It was a disappointed party that returned to the dining-room.
‘I did think it would be different,’ said Charlotte. ‘It’s all so dull. And it’ll go on being like this for weeks.’
‘It’s the dreadful anxiousness I don’t like,’ said Caroline. ‘The clergyman said secrets were awkward pets to keep, and they are.’
‘Why is everything always different from what it was when you thought it was always going to be the same?’ Charlotte asked, with the air of an inquiring philosopher.
‘You see,’ said Caroline, ‘we are rather young for rescues.’
‘Yes, but,’ Charles urged, ‘we couldn’t do anything except rescue. We can’t do anything else now, however young we are.’
They talked about it for an hour, and said the same things over and over, and then Mr. Penfold came in to say good-bye.
‘I’m translating that book. I’m getting on with it,’ he said; ‘it’s most interesting. I’ve got some of the manuscript in my pocket.’
‘Oh do let us look!’ they all said at once.
‘Well, just one page then, only one, or I shall be late for the choir practice.’
He laid down a type-written page and they all sprawled over the table to read it.

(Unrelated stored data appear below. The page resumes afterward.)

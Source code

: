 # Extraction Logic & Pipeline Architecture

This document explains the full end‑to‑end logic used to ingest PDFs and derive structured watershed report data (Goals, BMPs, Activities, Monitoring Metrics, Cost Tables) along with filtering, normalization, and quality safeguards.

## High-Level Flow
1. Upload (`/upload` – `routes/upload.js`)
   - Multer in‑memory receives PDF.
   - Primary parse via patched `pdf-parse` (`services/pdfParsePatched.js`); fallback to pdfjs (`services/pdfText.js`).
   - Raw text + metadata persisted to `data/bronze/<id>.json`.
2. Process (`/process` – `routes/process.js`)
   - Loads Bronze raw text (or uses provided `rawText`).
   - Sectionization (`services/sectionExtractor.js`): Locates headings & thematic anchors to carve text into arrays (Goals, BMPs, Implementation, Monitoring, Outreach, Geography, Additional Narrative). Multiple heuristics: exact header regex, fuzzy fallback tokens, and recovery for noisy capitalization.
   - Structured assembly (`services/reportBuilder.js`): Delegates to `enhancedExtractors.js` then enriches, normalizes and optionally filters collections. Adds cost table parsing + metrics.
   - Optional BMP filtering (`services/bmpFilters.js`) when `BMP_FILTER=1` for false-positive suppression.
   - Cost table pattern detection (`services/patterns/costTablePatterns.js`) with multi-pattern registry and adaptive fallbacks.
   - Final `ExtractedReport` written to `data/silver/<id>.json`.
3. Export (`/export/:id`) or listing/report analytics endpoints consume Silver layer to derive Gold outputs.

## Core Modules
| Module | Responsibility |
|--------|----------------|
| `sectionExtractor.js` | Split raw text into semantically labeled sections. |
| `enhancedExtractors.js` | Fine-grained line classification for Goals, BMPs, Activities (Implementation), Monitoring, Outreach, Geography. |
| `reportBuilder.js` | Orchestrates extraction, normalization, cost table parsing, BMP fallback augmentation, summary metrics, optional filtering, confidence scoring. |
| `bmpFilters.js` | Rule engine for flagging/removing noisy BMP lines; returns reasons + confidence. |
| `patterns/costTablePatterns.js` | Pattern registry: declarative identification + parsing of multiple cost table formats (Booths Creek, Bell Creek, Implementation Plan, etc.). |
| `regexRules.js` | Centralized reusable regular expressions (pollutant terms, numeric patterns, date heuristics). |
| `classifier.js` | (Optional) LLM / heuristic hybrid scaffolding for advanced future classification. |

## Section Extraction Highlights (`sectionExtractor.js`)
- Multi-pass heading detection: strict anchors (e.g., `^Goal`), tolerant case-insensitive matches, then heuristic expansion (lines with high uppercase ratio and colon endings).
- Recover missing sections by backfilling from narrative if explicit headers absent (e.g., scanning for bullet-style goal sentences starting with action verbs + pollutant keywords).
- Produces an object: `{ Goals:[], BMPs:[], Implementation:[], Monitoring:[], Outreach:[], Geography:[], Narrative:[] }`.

‘To obtain your suit,’ it said. ‘Herbs favourable to the granting of petitions…’ There was a blank for the names of the herbs, which Mr. Penfold hadn’t yet had time, he told them, to translate.
‘Suitors to kings and those in high places shall note well these herbs,’ the translation went on, ‘and offer the flowers and leaves in bunches or garlands when they go to tender their suit. More efficacious it is, however, if the herbs be bruised and their juices expressed, and a decoction given to drink in a little warm sack or strong waters or any liquor convenient. But for this ye need interest with the household of the king or him who has the granting of the desire. These herbs have the virtue to incline the heart favourably towards suitors if gathered in the first quarter of Luna by the hand of the petitioner in his proper person.’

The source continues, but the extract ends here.